À l’Institut du monde arabe jusqu’à janvier 2026, l’exposition « Le Mystère Cléopâtre » éclaire la fabrique d’une légende et l’histoire réelle de la dernière reine d’Égypte, entre politique, propagande et mythe, à travers œuvres d’art, objets archéologiques et culture populaire.
À Paris, l’Institut du monde arabe consacre jusqu’au 11 janvier 2026 une grande exposition à Cléopâtre, souveraine fascinante, dont la figure n’a cessé de traverser les siècles et d’alimenter les imaginaires. « Le Mystère Cléopâtre » propose un parcours exigeant et accessible, invitant à distinguer l’histoire de la légende, et à interroger les multiples visages d’une reine devenue mythe.
Cléopâtre VII Philopator, née en 69 avant notre ère, incarne la dernière héritière des Ptolémées, dynastie d’origine grecque installée à la tête de l’Égypte depuis la conquête d’Alexandre le Grand. Polyglotte, stratège, réformatrice, elle affronte un monde en crise : tensions internes, pression de Rome, nécessité de préserver un royaume menacé. À rebours des clichés occidentaux, l’exposition rappelle la dimension politique de son règne : Cléopâtre fut avant tout une femme d’État, soucieuse de l’indépendance de l’Égypte et de son rayonnement.

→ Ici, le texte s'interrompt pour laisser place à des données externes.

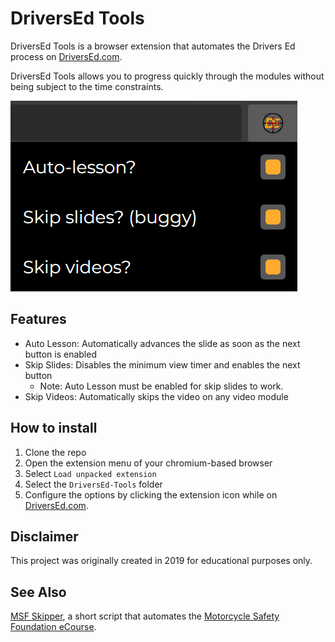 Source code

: # DriversEd Tools

DriversEd Tools is a browser extension that automates the Drivers Ed process on [DriversEd.com](https://driversed.com).

DriversEd Tools allows you to progress quickly through the modules without being subject to the time constraints.

![DriversEd Tools](readme/DriversEdTools-Menu.png?raw=true)

## Features

- Auto Lesson: Automatically advances the slide as soon as the next button is enabled
- Skip Slides: Disables the minimum view timer and enables the next button
  - Note: Auto Lesson must be enabled for skip slides to work.
- Skip Videos: Automatically skips the video on any video module

## How to install

1. Clone the repo
2. Open the extension menu of your chromium-based browser
3. Select `Load unpacked extension`
4. Select the `DriversEd-Tools` folder
5. Configure the options by clicking the extension icon while on [DriversEd.com](https://driversed.com).

## Disclaimer

This project was originally created in 2019 for educational purposes only.

## See Also

[MSF Skipper](https://gist.github.com/ethankrein/a6dde0cb5c881c84eec7d568f673d077), a short script that automates the [Motorcycle Safety Foundation eCourse](https://elearning.msf-usa.org/).
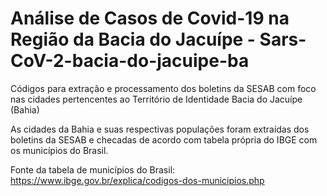 # Análise de Casos de Covid-19 na Região da Bacia do Jacuípe - Sars-CoV-2-bacia-do-jacuipe-ba
Códigos para extração e processamento dos boletins da SESAB com foco nas cidades pertencentes ao Território de Identidade Bacia do Jacuípe (Bahia)

As cidades da Bahia e suas respectivas populações foram extraídas dos boletins da SESAB e checadas de acordo com tabela própria do IBGE com os municípios do Brasil.

Fonte da tabela de municípios do Brasil: https://www.ibge.gov.br/explica/codigos-dos-municipios.php
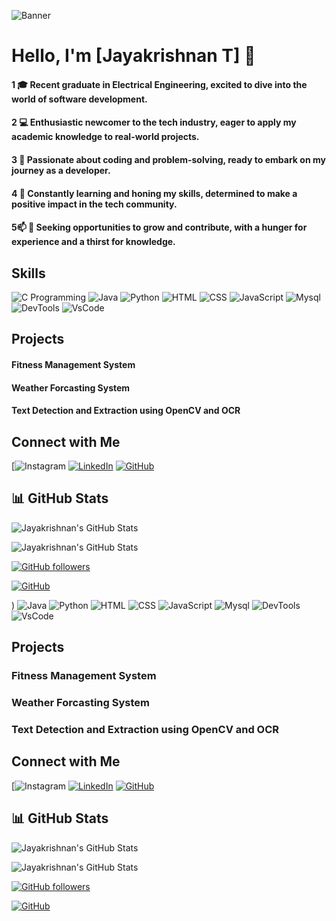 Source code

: ![Banner](https://raw.githubusercontent.com/halfrost/halfrost/master/icons/header_.png)


# Hello, I'm [Jayakrishnan T] 👋

#### 1 🎓 Recent graduate in Electrical Engineering, excited to dive into the world of software development.

#### 2 💻 Enthusiastic newcomer to the tech industry, eager to apply my academic knowledge to real-world projects.
#### 3 🚀 Passionate about coding and problem-solving, ready to embark on my journey as a developer.
#### 4 🌱 Constantly learning and honing my skills, determined to make a positive impact in the tech community.
#### 5📫  🌟 Seeking opportunities to grow and contribute, with a hunger for experience and a thirst for knowledge.




## Skills

![C Programming]()
![Java](https://img.icons8.com/?size=48&id=13679&format=png)
![Python](https://icons8.com/icon/0tuwKqWwti2E/c)
![HTML](https://img.icons8.com/?size=48&id=v8RpPQUwv0N8&format=png)
![CSS](https://img.icons8.com/?size=48&id=x7XMNGh2vdqA&format=png)
![JavaScript](https://img.icons8.com/?size=48&id=PXTY4q2Sq2lG&format=png)
![Mysql](https://img.icons8.com/?size=48&id=UFXRpPFebwa2&format=png)
![DevTools](https://img.icons8.com/?size=64&id=z776U00C7sTg&format=png)
![VsCode](https://img.icons8.com/?size=64&id=TP9RR7DE1AuH&format=png)



## Projects

#### Fitness Management System
#### Weather Forcasting System
#### Text Detection and Extraction using OpenCV and OCR



## Connect with Me

[![Instagram](https://www.instagram.com/jayakrishnan______) [![LinkedIn]()](https://www.linkedin.com/in/jayakrishnanthayalan/) [![GitHub](https://img.icons8.com/?size=48&id=106440&format=png)](https://github.com/krish28112003/krish28112003)




## 📊 GitHub Stats

![Jayakrishnan's GitHub Stats](https://github-readme-stats.vercel.app/api?username=krish28112003&show_icons=true&theme=radical)

![Jayakrishnan's GitHub Stats](https://github-readme-stats.vercel.app/api/top-langs/?username=krish28112003&layout=compact&theme=radical)

[![GitHub followers](https://img.shields.io/github/followers/krish28112003?label=Follow&style=social)](https://github.com/krish28112003)

[![GitHub](https://img.shields.io/github/followers/krish28112003?label=repositories&style=social)](https://github.com/krish28112003)


)
![Java](https://img.icons8.com/?size=48&id=13679&format=png)
![Python](https://icons8.com/icon/0tuwKqWwti2E/c)
![HTML](https://img.icons8.com/?size=48&id=v8RpPQUwv0N8&format=png)
![CSS](https://img.icons8.com/?size=48&id=x7XMNGh2vdqA&format=png)
![JavaScript](https://img.icons8.com/?size=48&id=PXTY4q2Sq2lG&format=png)
![Mysql](https://img.icons8.com/?size=48&id=UFXRpPFebwa2&format=png)
![DevTools](https://img.icons8.com/?size=64&id=z776U00C7sTg&format=png)
![VsCode](https://img.icons8.com/?size=64&id=TP9RR7DE1AuH&format=png)


## Projects

### Fitness Management System
### Weather Forcasting System
### Text Detection and Extraction using OpenCV and OCR



## Connect with Me

[![Instagram](https://www.instagram.com/jayakrishnan______) [![LinkedIn]()](https://www.linkedin.com/in/jayakrishnanthayalan/) [![GitHub](https://img.icons8.com/?size=48&id=106440&format=png)](https://github.com/krish28112003/krish28112003)




## 📊 GitHub Stats

![Jayakrishnan's GitHub Stats](https://github-readme-stats.vercel.app/api?username=krish28112003&show_icons=true&theme=radical)

![Jayakrishnan's GitHub Stats](https://github-readme-stats.vercel.app/api/top-langs/?username=krish28112003&layout=compact&theme=radical)

[![GitHub followers](https://img.shields.io/github/followers/krish28112003?label=Follow&style=social)](https://github.com/krish28112003)

[![GitHub](https://img.shields.io/github/followers/krish28112003?label=repositories&style=social)](https://github.com/krish28112003)


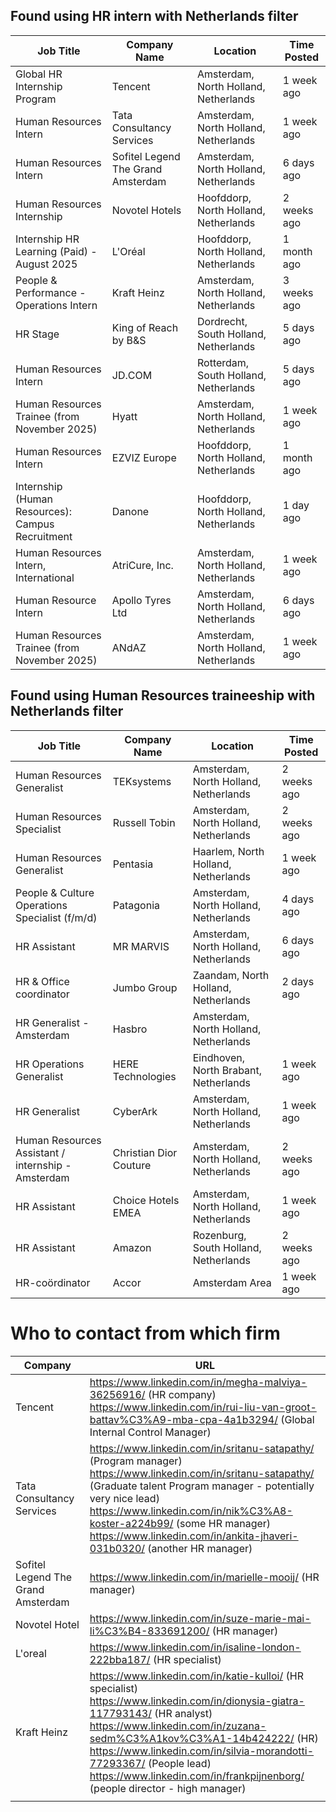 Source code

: ## Found using HR intern with Netherlands filter

| Job Title                                          | Company Name                       | Location                              | Time Posted |
| -------------------------------------------------- | ---------------------------------- | ------------------------------------- | ----------- |
| Global HR Internship Program                       | Tencent                            | Amsterdam, North Holland, Netherlands | 1 week ago  |
| Human Resources Intern                             | Tata Consultancy Services          | Amsterdam, North Holland, Netherlands | 1 week ago  |
| Human Resources Intern                             | Sofitel Legend The Grand Amsterdam | Amsterdam, North Holland, Netherlands | 6 days ago  |
| Human Resources Internship                         | Novotel Hotels                     | Hoofddorp, North Holland, Netherlands | 2 weeks ago |
| Internship HR Learning \(Paid\) - August 2025      | L'Oréal                            | Hoofddorp, North Holland, Netherlands | 1 month ago |
| People & Performance - Operations Intern           | Kraft Heinz                        | Amsterdam, North Holland, Netherlands | 3 weeks ago |
| HR Stage                                           | King of Reach by B&S               | Dordrecht, South Holland, Netherlands | 5 days ago  |
| Human Resources Intern                             | JD\.COM                            | Rotterdam, South Holland, Netherlands | 5 days ago  |
| Human Resources Trainee \(from November 2025\)     | Hyatt                              | Amsterdam, North Holland, Netherlands | 1 week ago  |
| Human Resources Intern                             | EZVIZ Europe                       | Hoofddorp, North Holland, Netherlands | 1 month ago |
| Internship \(Human Resources\): Campus Recruitment | Danone                             | Hoofddorp, North Holland, Netherlands | 1 day ago   |
| Human Resources Intern, International              | AtriCure, Inc\.                    | Amsterdam, North Holland, Netherlands | 1 week ago  |
| Human Resource Intern                              | Apollo Tyres Ltd                   | Amsterdam, North Holland, Netherlands | 6 days ago  |
| Human Resources Trainee \(from November 2025\)     | ANdAZ                              | Amsterdam, North Holland, Netherlands | 1 week ago  |

## Found using Human Resources traineeship with Netherlands filter

| Job Title                                          | Company Name           | Location                              | Time Posted |
| -------------------------------------------------- | ---------------------- | ------------------------------------- | ----------- |
| Human Resources Generalist                         | TEKsystems             | Amsterdam, North Holland, Netherlands | 2 weeks ago |
| Human Resources Specialist                         | Russell Tobin          | Amsterdam, North Holland, Netherlands | 2 weeks ago |
| Human Resources Generalist                         | Pentasia               | Haarlem, North Holland, Netherlands   | 1 week ago  |
| People & Culture Operations Specialist \(f/m/d\)   | Patagonia              | Amsterdam, North Holland, Netherlands | 4 days ago  |
| HR Assistant                                       | MR MARVIS              | Amsterdam, North Holland, Netherlands | 6 days ago  |
| HR & Office coordinator                            | Jumbo Group            | Zaandam, North Holland, Netherlands   | 2 days ago  |
| HR Generalist - Amsterdam                          | Hasbro                 | Amsterdam, North Holland, Netherlands |             |
| HR Operations Generalist                           | HERE Technologies      | Eindhoven, North Brabant, Netherlands | 1 week ago  |
| HR Generalist                                      | CyberArk               | Amsterdam, North Holland, Netherlands | 1 week ago  |
| Human Resources Assistant / internship - Amsterdam | Christian Dior Couture | Amsterdam, North Holland, Netherlands | 2 weeks ago |
| HR Assistant                                       | Choice Hotels EMEA     | Amsterdam, North Holland, Netherlands | 1 week ago  |
| HR Assistant                                       | Amazon                 | Rozenburg, South Holland, Netherlands | 2 weeks ago |
| HR-coördinator                                     | Accor                  | Amsterdam Area                        | 1 week ago  |


# Who to contact from which firm

| Company                            | URL                                                                                                                                                                                                                                                                                                                                                                  |
| ---------------------------------- | -------------------------------------------------------------------------------------------------------------------------------------------------------------------------------------------------------------------------------------------------------------------------------------------------------------------------------------------------------------------- |
| Tencent                            | https://www.linkedin.com/in/megha-malviya-36256916/ (HR company)<br>https://www.linkedin.com/in/rui-liu-van-groot-battav%C3%A9-mba-cpa-4a1b3294/ (Global Internal  Control Manager)                                                                                                                                                                                  |
| Tata Consultancy Services          | https://www.linkedin.com/in/sritanu-satapathy/ (Program manager)<br>https://www.linkedin.com/in/sritanu-satapathy/ (Graduate talent Program manager - potentially very nice lead)<br>https://www.linkedin.com/in/nik%C3%A8-koster-a224b99/ (some HR manager)<br>https://www.linkedin.com/in/ankita-jhaveri-031b0320/ (another HR manager)                            |
| Sofitel Legend The Grand Amsterdam | https://www.linkedin.com/in/marielle-mooij/ (HR manager)<br>                                                                                                                                                                                                                                                                                                         |
| Novotel Hotel                      | https://www.linkedin.com/in/suze-marie-mai-li%C3%B4-833691200/ (HR manager)                                                                                                                                                                                                                                                                                          |
| L'oreal                            | https://www.linkedin.com/in/isaline-london-222bba187/ (HR specialist)                                                                                                                                                                                                                                                                                                |
| Kraft Heinz                        | https://www.linkedin.com/in/katie-kulloi/ (HR specialist)<br>https://www.linkedin.com/in/dionysia-giatra-117793143/ (HR analyst)<br>https://www.linkedin.com/in/zuzana-sedm%C3%A1kov%C3%A1-14b424222/ (HR)<br>https://www.linkedin.com/in/silvia-morandotti-77293367/ (People lead)<br>https://www.linkedin.com/in/frankpijnenborg/ (people director - high manager) |
|                                    |                                                                                                                                                                                                                                                                                                                                                                      |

Mais les traces directes de sa vie restent ténues : quelques monnaies à son effigie, de rares papyrus, et les récits souvent partiels ou orientés d’auteurs antiques. Le visiteur est d’emblée confronté à cette fragmentation : ce que l’on sait de Cléopâtre tient autant à la réalité qu’à l’épaisseur des récits qui se sont accumulés sur son nom.
Entre faits et fictions

L’exposition déroule ce fil ténu : elle ouvre sur une sélection d’objets archéologiques venus d’Égypte, de France, d’Italie, de Suisse et d’ailleurs. Monnaies, bustes, stèles et papyrus replacent Cléopâtre dans son époque : Alexandrie, alors phare du monde hellénistique, brille comme centre d’échanges, de savoir et de commerce. Les premières salles restituent la modernité de la reine : son rapport aux arts, son intelligence politique, son rôle de réformatrice, son implication dans la paix intérieure et la négociation diplomatique.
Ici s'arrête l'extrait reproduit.